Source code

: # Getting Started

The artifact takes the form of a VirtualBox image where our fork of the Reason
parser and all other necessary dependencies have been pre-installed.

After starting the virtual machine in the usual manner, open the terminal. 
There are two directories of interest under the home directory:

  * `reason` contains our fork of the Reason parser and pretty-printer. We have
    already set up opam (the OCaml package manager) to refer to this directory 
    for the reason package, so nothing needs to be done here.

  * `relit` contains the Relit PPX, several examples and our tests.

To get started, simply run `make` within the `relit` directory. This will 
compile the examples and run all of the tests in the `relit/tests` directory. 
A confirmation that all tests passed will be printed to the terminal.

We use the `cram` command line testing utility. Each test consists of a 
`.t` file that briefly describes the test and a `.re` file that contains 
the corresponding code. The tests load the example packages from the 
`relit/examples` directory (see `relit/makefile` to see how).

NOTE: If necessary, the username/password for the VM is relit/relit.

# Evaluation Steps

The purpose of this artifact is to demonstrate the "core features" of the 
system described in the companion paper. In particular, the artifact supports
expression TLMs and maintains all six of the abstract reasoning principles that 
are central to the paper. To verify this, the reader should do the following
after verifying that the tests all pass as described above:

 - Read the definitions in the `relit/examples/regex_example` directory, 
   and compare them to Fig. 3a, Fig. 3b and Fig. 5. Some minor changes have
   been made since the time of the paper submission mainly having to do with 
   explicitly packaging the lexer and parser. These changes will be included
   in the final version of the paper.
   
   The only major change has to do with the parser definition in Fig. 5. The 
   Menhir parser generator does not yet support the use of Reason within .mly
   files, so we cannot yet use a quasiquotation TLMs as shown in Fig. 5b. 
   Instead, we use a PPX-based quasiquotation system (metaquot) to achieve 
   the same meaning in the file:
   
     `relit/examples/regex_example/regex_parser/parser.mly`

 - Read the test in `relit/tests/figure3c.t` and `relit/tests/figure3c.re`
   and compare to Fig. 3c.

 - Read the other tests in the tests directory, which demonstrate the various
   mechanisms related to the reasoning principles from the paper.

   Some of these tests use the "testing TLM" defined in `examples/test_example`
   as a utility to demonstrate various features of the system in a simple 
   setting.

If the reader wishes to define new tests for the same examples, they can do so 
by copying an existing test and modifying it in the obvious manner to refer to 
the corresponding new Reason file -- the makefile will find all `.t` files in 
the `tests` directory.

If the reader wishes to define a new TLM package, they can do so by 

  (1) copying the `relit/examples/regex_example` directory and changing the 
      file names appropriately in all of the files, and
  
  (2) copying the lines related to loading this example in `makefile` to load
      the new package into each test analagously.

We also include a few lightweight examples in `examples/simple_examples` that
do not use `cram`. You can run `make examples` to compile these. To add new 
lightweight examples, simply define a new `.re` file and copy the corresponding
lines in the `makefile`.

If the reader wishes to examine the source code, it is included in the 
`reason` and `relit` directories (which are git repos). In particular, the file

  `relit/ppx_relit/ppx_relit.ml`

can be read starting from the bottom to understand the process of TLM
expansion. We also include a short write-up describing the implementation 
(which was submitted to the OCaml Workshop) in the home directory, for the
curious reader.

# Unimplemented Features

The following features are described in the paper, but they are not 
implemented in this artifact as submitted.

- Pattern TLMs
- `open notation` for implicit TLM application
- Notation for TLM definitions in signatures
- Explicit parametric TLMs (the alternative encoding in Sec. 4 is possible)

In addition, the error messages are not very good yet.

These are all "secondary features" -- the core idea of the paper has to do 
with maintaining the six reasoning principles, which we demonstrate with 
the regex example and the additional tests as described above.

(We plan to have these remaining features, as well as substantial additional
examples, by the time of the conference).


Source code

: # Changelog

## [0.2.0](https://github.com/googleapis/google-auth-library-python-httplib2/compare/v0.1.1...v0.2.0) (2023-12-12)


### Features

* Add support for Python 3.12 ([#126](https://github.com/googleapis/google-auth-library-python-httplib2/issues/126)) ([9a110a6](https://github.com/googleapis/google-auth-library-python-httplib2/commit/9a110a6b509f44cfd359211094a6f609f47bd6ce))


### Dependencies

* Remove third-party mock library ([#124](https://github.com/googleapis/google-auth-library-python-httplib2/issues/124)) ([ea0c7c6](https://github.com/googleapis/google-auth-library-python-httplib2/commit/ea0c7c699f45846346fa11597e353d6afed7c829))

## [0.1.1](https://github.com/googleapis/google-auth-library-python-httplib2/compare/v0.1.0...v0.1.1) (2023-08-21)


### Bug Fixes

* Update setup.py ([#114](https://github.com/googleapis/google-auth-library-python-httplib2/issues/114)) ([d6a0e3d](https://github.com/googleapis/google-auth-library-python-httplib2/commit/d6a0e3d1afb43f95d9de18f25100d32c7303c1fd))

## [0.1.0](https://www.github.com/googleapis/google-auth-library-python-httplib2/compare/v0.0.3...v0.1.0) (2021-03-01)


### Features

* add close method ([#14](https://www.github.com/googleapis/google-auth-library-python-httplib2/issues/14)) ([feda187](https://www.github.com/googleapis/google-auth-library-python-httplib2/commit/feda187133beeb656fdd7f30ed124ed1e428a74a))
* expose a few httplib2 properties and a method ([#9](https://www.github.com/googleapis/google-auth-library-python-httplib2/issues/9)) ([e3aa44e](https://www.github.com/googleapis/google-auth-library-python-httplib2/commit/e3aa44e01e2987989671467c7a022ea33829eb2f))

WHAT YOU SHOULD DO: Check every line of the records above for the string "same". Copy those that hold it.

WRITTEN SOLUTION:
   the same meaning in the file:
If the reader wishes to define new tests for the same examples, they can do so 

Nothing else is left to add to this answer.